### [Work instructions]
Copy each line from the listing below where the word "myst" shows up.

### [Records supplied]
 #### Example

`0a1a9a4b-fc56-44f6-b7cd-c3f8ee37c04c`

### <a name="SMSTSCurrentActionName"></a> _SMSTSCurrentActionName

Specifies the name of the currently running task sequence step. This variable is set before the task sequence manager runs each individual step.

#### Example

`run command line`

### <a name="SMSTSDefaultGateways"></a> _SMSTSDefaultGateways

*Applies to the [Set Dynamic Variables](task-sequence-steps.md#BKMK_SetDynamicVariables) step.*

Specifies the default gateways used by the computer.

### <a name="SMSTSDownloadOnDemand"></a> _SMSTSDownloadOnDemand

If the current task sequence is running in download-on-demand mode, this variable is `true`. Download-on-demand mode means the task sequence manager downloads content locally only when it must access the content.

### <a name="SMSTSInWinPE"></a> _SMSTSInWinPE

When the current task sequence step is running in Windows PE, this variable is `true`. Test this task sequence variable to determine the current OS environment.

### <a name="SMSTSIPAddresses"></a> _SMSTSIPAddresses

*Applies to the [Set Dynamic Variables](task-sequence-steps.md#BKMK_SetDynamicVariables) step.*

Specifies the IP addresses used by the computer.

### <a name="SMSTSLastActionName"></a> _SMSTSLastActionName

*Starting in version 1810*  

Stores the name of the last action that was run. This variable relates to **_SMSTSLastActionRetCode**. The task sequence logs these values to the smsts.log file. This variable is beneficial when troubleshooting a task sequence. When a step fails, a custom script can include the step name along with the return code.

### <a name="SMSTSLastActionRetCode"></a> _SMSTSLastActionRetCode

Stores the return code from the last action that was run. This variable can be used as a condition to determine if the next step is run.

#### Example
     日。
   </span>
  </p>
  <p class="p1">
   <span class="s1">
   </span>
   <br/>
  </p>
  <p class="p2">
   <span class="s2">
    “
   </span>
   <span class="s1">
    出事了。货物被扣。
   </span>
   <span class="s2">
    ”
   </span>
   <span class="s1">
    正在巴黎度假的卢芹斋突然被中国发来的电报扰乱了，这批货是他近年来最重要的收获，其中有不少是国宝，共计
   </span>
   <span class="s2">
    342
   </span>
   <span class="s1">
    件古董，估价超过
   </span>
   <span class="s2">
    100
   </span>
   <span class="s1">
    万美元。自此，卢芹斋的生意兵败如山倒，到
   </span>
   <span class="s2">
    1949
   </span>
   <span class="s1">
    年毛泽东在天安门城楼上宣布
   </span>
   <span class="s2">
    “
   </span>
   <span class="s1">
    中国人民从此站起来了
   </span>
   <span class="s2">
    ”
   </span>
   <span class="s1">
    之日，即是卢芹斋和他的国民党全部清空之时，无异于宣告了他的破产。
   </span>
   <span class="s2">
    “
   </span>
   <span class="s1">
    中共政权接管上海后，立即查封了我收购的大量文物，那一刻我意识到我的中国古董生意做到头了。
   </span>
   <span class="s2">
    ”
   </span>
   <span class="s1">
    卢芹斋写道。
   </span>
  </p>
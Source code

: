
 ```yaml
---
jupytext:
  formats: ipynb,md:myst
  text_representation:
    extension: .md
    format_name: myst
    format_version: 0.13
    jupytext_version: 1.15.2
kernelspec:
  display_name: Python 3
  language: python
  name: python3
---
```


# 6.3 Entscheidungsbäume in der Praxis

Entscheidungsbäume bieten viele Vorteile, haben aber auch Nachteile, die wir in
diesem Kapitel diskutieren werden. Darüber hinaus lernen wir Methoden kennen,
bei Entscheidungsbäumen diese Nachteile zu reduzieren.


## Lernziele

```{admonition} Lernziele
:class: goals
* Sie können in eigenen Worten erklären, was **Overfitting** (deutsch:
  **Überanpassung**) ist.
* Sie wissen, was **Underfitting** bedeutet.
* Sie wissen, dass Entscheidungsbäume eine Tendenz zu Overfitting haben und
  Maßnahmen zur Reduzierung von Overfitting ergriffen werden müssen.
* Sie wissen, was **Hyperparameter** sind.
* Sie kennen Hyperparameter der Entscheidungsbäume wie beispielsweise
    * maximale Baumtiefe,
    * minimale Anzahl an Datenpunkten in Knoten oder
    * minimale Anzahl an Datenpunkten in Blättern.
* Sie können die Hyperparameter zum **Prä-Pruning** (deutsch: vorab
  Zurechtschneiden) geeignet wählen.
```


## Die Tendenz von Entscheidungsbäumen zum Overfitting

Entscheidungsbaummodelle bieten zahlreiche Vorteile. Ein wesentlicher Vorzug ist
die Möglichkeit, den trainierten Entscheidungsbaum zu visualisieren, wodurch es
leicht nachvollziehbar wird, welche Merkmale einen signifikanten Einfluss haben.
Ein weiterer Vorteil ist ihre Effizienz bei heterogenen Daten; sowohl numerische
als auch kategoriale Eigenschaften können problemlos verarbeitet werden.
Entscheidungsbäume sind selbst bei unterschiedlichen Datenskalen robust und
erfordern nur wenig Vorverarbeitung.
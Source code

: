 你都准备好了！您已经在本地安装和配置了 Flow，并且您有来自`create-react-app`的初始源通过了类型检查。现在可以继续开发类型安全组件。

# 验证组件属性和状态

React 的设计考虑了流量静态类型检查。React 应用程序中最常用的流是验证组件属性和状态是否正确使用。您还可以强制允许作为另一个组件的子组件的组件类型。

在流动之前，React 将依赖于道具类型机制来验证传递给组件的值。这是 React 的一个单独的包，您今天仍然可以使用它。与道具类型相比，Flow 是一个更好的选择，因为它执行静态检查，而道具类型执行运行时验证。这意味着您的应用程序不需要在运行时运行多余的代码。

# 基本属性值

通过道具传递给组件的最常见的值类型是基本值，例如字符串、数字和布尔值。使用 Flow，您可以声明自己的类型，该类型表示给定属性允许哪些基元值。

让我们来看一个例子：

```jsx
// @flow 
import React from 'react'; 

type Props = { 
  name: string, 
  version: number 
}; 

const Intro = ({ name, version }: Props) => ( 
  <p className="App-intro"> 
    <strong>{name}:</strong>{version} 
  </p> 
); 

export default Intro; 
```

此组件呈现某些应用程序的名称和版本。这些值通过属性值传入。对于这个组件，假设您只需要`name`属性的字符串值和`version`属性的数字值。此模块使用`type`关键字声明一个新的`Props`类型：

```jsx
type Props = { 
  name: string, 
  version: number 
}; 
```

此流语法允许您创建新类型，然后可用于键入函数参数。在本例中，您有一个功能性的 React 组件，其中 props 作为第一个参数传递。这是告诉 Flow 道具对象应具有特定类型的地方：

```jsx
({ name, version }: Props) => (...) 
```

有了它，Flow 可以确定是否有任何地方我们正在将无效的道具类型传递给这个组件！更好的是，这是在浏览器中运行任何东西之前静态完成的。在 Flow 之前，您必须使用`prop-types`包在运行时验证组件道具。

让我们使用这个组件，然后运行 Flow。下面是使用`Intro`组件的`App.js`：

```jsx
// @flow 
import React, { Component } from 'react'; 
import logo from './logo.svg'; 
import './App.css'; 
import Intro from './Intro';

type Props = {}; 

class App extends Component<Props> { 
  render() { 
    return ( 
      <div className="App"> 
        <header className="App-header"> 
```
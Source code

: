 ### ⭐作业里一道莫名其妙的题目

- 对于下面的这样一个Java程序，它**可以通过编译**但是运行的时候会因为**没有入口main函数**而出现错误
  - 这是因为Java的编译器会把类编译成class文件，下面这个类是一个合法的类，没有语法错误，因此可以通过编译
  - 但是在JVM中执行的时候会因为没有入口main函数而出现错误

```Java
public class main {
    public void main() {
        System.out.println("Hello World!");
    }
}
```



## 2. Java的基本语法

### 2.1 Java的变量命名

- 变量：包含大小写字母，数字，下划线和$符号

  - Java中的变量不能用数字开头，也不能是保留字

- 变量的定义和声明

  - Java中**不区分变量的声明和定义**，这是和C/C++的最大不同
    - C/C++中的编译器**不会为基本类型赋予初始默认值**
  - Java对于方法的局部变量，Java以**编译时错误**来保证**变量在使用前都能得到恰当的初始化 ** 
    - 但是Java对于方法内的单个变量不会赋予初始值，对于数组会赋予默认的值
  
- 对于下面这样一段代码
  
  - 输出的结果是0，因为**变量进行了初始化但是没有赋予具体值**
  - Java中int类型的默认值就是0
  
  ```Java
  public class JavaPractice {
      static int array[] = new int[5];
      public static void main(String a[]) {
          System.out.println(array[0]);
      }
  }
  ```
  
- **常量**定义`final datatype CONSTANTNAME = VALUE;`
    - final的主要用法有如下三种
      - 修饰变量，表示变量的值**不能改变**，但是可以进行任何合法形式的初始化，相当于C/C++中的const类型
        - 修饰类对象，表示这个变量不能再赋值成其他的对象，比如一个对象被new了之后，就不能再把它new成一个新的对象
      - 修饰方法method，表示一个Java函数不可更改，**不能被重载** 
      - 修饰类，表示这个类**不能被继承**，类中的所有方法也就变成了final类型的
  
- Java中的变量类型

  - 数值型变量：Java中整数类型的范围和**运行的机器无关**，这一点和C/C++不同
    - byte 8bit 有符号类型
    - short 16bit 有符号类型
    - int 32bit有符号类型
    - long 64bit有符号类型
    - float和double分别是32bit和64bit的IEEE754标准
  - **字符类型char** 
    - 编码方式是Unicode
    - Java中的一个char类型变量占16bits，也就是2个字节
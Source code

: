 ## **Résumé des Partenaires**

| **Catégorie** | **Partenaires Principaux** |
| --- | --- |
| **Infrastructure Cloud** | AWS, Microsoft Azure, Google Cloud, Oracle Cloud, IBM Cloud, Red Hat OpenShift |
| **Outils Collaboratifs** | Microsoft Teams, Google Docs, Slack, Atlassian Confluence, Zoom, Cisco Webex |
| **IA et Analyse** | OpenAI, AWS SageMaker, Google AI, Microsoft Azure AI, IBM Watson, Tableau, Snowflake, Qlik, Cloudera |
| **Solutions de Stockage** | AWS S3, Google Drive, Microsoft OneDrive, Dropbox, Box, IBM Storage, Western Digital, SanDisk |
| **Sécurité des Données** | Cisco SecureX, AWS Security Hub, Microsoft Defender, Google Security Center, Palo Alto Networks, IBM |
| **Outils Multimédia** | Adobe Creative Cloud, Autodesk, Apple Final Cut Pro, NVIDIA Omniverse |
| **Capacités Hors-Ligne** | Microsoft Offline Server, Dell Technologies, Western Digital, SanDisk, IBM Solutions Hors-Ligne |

### [Worked solution]
  formats: ipynb,md:myst
    format_name: myst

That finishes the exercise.